INPUT DATA:
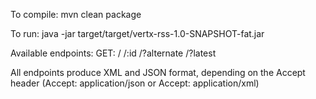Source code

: To compile:
mvn clean package

To run:
java -jar target/target/vertx-rss-1.0-SNAPSHOT-fat.jar

Available endpoints:
GET:
/
/:id
/?alternate
/?latest

All endpoints produce XML and JSON format, depending on the Accept header (Accept: application/json or Accept: application/xml)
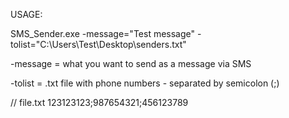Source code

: USAGE:

SMS_Sender.exe -message="Test message" -tolist="C:\Users\Test\Desktop\senders.txt"

-message = what you want to send as a message via SMS

-tolist = .txt file with phone numbers - separated by semicolon (;)

// file.txt
123123123;987654321;456123789
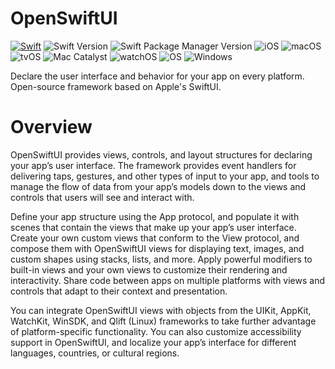 # OpenSwiftUI
[![Swift](https://github.com/helbertgs/OpenSwiftUI/actions/workflows/swift.yml/badge.svg)](https://github.com/helbertgs/OpenSwiftUI/actions/workflows/swift.yml)
![Swift Version](https://badgen.net/badge/Swift/5.6/orange)
![Swift Package Manager Version](https://badgen.net/badge/Swift%20Package%20Manager/5.6/orange)
![iOS](https://badgen.net/badge/iOS/13.0+/gray)
![macOS](https://badgen.net/badge/macOS/10.15+/gray)
![tvOS](https://badgen.net/badge/tvOS/13.0+/gray)
![Mac Catalyst](https://badgen.net/badge/Mac%20Catalyst/6.0+/gray)
![watchOS](https://badgen.net/badge/watchOS/6.0+/gray)
![OS](https://badgen.net/badge/platforms/iOS%20%7C%20macOS%20%7C%20tvOS%20%7C%20watchOS%20%7C%20Linux%20%7C%20Windows/black)
![Windows](https://badgen.net/badge/Windows/10+/blue)

Declare the user interface and behavior for your app on every platform. Open-source framework based on Apple's SwiftUI.

# Overview

OpenSwiftUI provides views, controls, and layout structures for declaring your app’s user interface. The framework provides event handlers for delivering taps, gestures, and other types of input to your app, and tools to manage the flow of data from your app’s models down to the views and controls that users will see and interact with.

Define your app structure using the App protocol, and populate it with scenes that contain the views that make up your app’s user interface. Create your own custom views that conform to the View protocol, and compose them with OpenSwiftUI views for displaying text, images, and custom shapes using stacks, lists, and more. Apply powerful modifiers to built-in views and your own views to customize their rendering and interactivity. Share code between apps on multiple platforms with views and controls that adapt to their context and presentation.

You can integrate OpenSwiftUI views with objects from the UIKit, AppKit, WatchKit, WinSDK, and Qlift (Linux) frameworks to take further advantage of platform-specific functionality. You can also customize accessibility support in OpenSwiftUI, and localize your app’s interface for different languages, countries, or cultural regions.
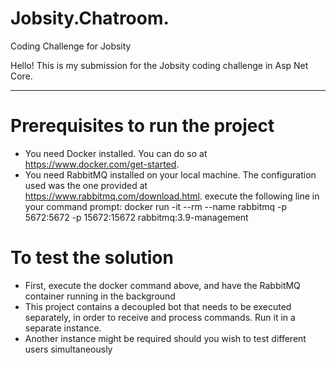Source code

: # Jobsity.Chatroom.
Coding Challenge for Jobsity

Hello! This is my submission for the Jobsity coding challenge in Asp Net Core.

-------------------------------------------------------------------------------------------------

# Prerequisites to run the project
- You need Docker installed. You can do so at https://www.docker.com/get-started.
- You need RabbitMQ installed on your local machine. The configuration used was the one provided at https://www.rabbitmq.com/download.html. 
  execute the following line in your command prompt: docker run -it --rm --name rabbitmq -p 5672:5672 -p 15672:15672 rabbitmq:3.9-management

# To test the solution
- First, execute the docker command above, and have the RabbitMQ container running in the background
- This project contains a decoupled bot that needs to be executed separately, in order to receive and process commands. Run it in a separate instance.
- Another instance might be required should you wish to test different users simultaneously
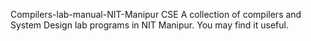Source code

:  Compilers-lab-manual-NIT-Manipur CSE
 A collection of compilers  and System Design lab programs in NIT Manipur. You may find it useful.
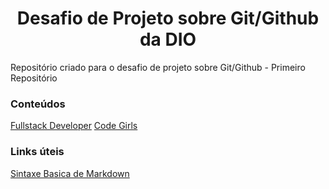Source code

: <h1 align="center">Desafio de Projeto sobre Git/Github da DIO </h1>
Repositório criado para o desafio de projeto sobre Git/Github - Primeiro Repositório

### Conteúdos

[Fullstack Developer](https://github.com/elisalvsan/dio-desafio-github/tree/main/M%C3%B3dulo%201)
[Code Girls](https://github.com/elisalvsan/dio-desafio-github/tree/main/M%C3%B3dulo%202)

### Links úteis
[Sintaxe Basica de Markdown](https://www.markdownguide.org/basic-syntax/)
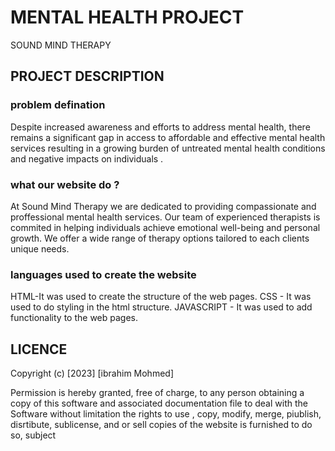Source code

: # MENTAL HEALTH PROJECT
SOUND MIND THERAPY

## PROJECT DESCRIPTION
 ### problem defination
 Despite increased awareness and efforts to address mental health, there remains  a significant gap in access to affordable and effective mental health services resulting in a growing burden of untreated mental health conditions and negative impacts on individuals .
 ### what our website do ?
At Sound Mind Therapy we are dedicated to providing compassionate and proffessional mental health services. Our team of experienced therapists is commited in helping individuals achieve emotional  well-being and personal growth.
We offer a wide range of therapy options tailored to each clients unique needs.
### languages used to create the website
HTML-It was used to create the structure of the web pages.
CSS - It was used to do styling in the html structure.
JAVASCRIPT - It was used to add functionality to the web pages.

## LICENCE
Copyright (c) [2023] [ibrahim Mohmed]

Permission is hereby granted, free of charge, to any person obtaining a copy of this software and associated documentation file to deal with the Software without limitation the rights to use , copy, modify, merge, piublish, disrtibute, sublicense, and or sell copies of the website is furnished to do so, subject 
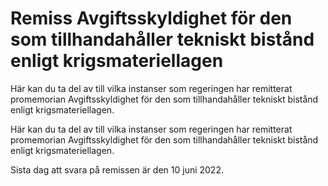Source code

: # Remiss Avgiftsskyldighet för den som tillhandahåller tekniskt bistånd enligt krigsmateriellagen

Här kan du ta del av till vilka instanser som regeringen har remitterat promemorian Avgiftsskyldighet för den som tillhandahåller tekniskt bistånd enligt krigsmateriellagen.

Här kan du ta del av till vilka instanser som regeringen har remitterat promemorian Avgiftsskyldighet för den som tillhandahåller tekniskt bistånd enligt krigsmateriellagen.

Sista dag att svara på remissen är den 10 juni 2022.
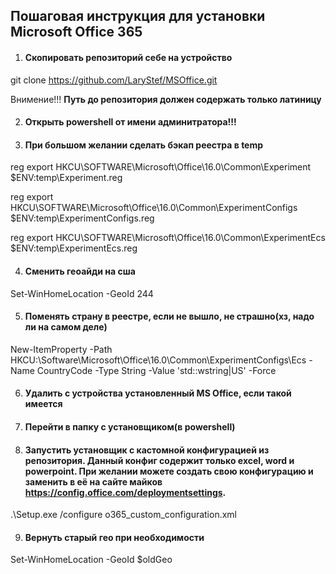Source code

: ## Пошаговая инструкция для установки Microsoft Office 365

1. #### Скопировать репозиторий себе на устройство

git clone https://github.com/LaryStef/MSOffice.git

Внимение!!! **Путь до репозитория должен содержать только латиницу**

2. #### Открыть powershell **от имени админитратора!!!**

3. #### При большом желании сделать бэкап реестра в temp

reg export HKCU\SOFTWARE\Microsoft\Office\16.0\Common\Experiment $ENV:temp\Experiment.reg

reg export HKCU\SOFTWARE\Microsoft\Office\16.0\Common\ExperimentConfigs $ENV:temp\ExperimentConfigs.reg

reg export HKCU\SOFTWARE\Microsoft\Office\16.0\Common\ExperimentEcs $ENV:temp\ExperimentEcs.reg

4. #### Сменить геоайди на сша

Set-WinHomeLocation -GeoId 244

5. #### Поменять страну в реестре, если не вышло, не страшно(хз, надо ли на самом деле)

New-ItemProperty -Path HKCU:\Software\Microsoft\Office\16.0\Common\ExperimentConfigs\Ecs -Name CountryCode -Type String -Value 'std::wstring|US' -Force

6. #### Удалить с устройства установленный MS Office, если такой имеется

7. #### Перейти в папку с установщиком(в powershell)

8. #### Запустить установщик с кастомной конфигурацией из репозитория. Данный конфиг содержит только excel, word и powerpoint. При желании можете создать свою конфигурацию и заменить в её на сайте майков https://config.office.com/deploymentsettings.

.\Setup.exe /configure o365_custom_configuration.xml

9. #### Вернуть старый гео при необходимости

Set-WinHomeLocation -GeoId $oldGeo
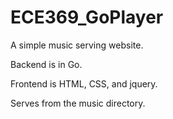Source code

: # ECE369_GoPlayer
A simple music serving website. 

Backend is in Go.

Frontend is HTML, CSS, and jquery.

Serves from the music directory.

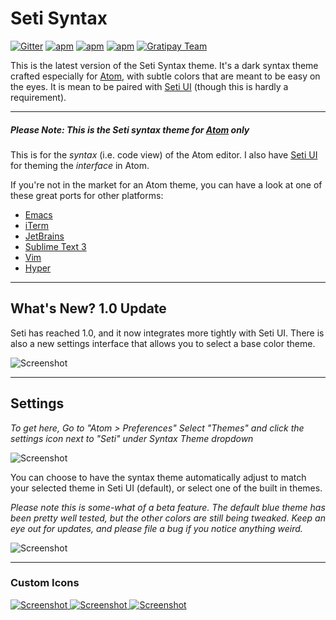 # Seti Syntax


[![Gitter](https://img.shields.io/gitter/room/jesseweed/seti-dark-syntax.svg?style=flat-square)](https://gitter.im/jesseweed/seti-dark-syntax) [![apm](https://img.shields.io/apm/dm/seti-dark-syntax.svg?style=flat-square)](https://atom.io/themes/seti-dark-syntax) [![apm](https://img.shields.io/apm/v/seti-dark-syntax.svg?style=flat-square)](https://atom.io/themes/seti-dark-syntax) [![apm](https://img.shields.io/apm/l/seti-dark-syntax.svg?style=flat-square)](https://atom.io/themes/seti-dark-syntax)
[![Gratipay Team](https://img.shields.io/gratipay/team/atom-seti-dark-ui.svg?style=flat-square)](https://gratipay.com/Atom-seti-dark-ui/)


This is the latest version of the Seti Syntax theme. It's a dark syntax theme crafted especially for [Atom](http://atom.io), with subtle colors that are meant to be easy on the eyes. It is mean to be paired with [Seti UI](https://atom.io/themes/seti-dark-ui) (though this is hardly a requirement).


-----

##### **Please Note:** This is the Seti syntax theme for [Atom](http://atom.io) only

This is for the _syntax_ (i.e. code view) of the Atom editor. I also have [Seti UI](https://atom.io/themes/seti-dark-ui) for theming the _interface_ in Atom.

If you're not in the market for an Atom theme, you can have a look at one of these great ports for other platforms:

+ [Emacs](https://github.com/caisah/seti-theme)
+ [iTerm](https://github.com/willmanduffy/seti-iterm)
+ [JetBrains](https://github.com/zchee/Seti_JetBrains)
+ [Sublime Text 3](https://packagecontrol.io/packages/Seti_UI)
+ [Vim](https://github.com/trusktr/seti.vim)
+ [Hyper](https://github.com/unluisco/hyperseti)

-----

## What's New? 1.0 Update
Seti has reached 1.0, and it now integrates more tightly with Seti UI. There is also a new settings interface that allows you to select a base color theme.

![Screenshot](https://github.com/jesseweed/seti-dark-syntax/raw/1.0-beta/screenshot.png)

-----

## Settings
_To get here, Go to "Atom > Preferences" Select "Themes"  and click the settings icon next to "Seti" under Syntax Theme dropdown_

![Screenshot](https://github.com/jesseweed/seti-dark-syntax/raw/1.0-beta/screenshot-settings.png)

You can choose to have the syntax theme automatically adjust to match your selected theme in Seti UI (default), or select one of the built in themes.

_Please note this is some-what of a beta feature. The default blue theme has been pretty well tested, but the other colors are still being tweaked. Keep an eye out for updates, and please file a bug if you notice anything weird._

![Screenshot](https://github.com/jesseweed/seti-dark-syntax/raw/1.0-beta/screenshot-colors.png)

-----

### Custom Icons
[ ![Screenshot](https://github.com/jesseweed/seti-dark-syntax/raw/1.0-beta/_icons/circular/circular-128x128.png) ](_icons/circular/)
[ ![Screenshot](https://github.com/jesseweed/seti-dark-syntax/raw/1.0-beta/_icons/rounded/rounded-128x128.png) ](_icons/rounded/)
[ ![Screenshot](https://github.com/jesseweed/seti-dark-syntax/raw/1.0-beta/_icons/squared/squared-128x128.png) ](_icons/squared/)
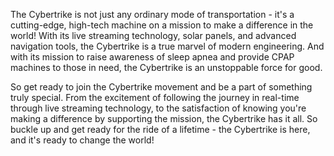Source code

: The Cybertrike is not just any ordinary mode of transportation - it's a cutting-edge, high-tech machine on a mission to make a difference in the world! With its live streaming technology, solar panels, and advanced navigation tools, the Cybertrike is a true marvel of modern engineering. And with its mission to raise awareness of sleep apnea and provide CPAP machines to those in need, the Cybertrike is an unstoppable force for good.

So get ready to join the Cybertrike movement and be a part of something truly special. From the excitement of following the journey in real-time through live streaming technology, to the satisfaction of knowing you're making a difference by supporting the mission, the Cybertrike has it all. So buckle up and get ready for the ride of a lifetime - the Cybertrike is here, and it's ready to change the world!
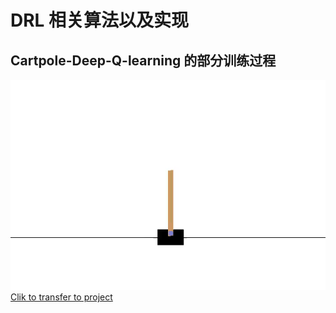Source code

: # DRL 相关算法以及实现

## Cartpole-Deep-Q-learning 的部分训练过程
![img](https://github.com/ProgramTraveler/DRL/blob/main/DRL-Algorithm/assets/Cartpole-Deep-Q-learning.gif)  
[Clik to transfer to project](https://github.com/ProgramTraveler/DRL/blob/main/DRL-Algorithm/cartpole-deep-q-learning.ipynb)
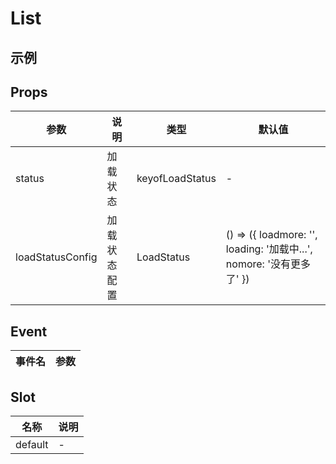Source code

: # List

## 示例

<!--codes start-->
<!--codes end-->

## Props

<!--props start-->

| 参数 | 说明 | 类型 | 默认值 |
| --- | ----- | --- | --- |
| status | 加载状态 | keyofLoadStatus | - |
| loadStatusConfig | 加载状态配置 | LoadStatus |  () => ({ loadmore: '', loading: '加载中...', nomore: '没有更多了' }) |

<!--props end-->

## Event

<!--event start-->

| 事件名 | 参数 |
| --- | --- |


<!--event end-->

## Slot

<!--slot start-->

| 名称 | 说明 |
| --- | --- |
| default | - |

<!--slot end-->

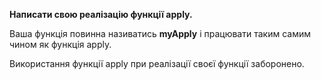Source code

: **Написати свою реалізацію функції apply.**

Ваша функція повинна називатись **myApply** і працювати таким самим чином як функція apply.

Використання функції apply при реалізації своєї функції заборонено.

DESCRIPTION OF THE TASK: The expected output is every line of the records in which the string "powershell" appears.

COMPLETED TASK:
2. #### Открыть powershell **от имени админитратора!!!**
7. #### Перейти в папку с установщиком(в powershell)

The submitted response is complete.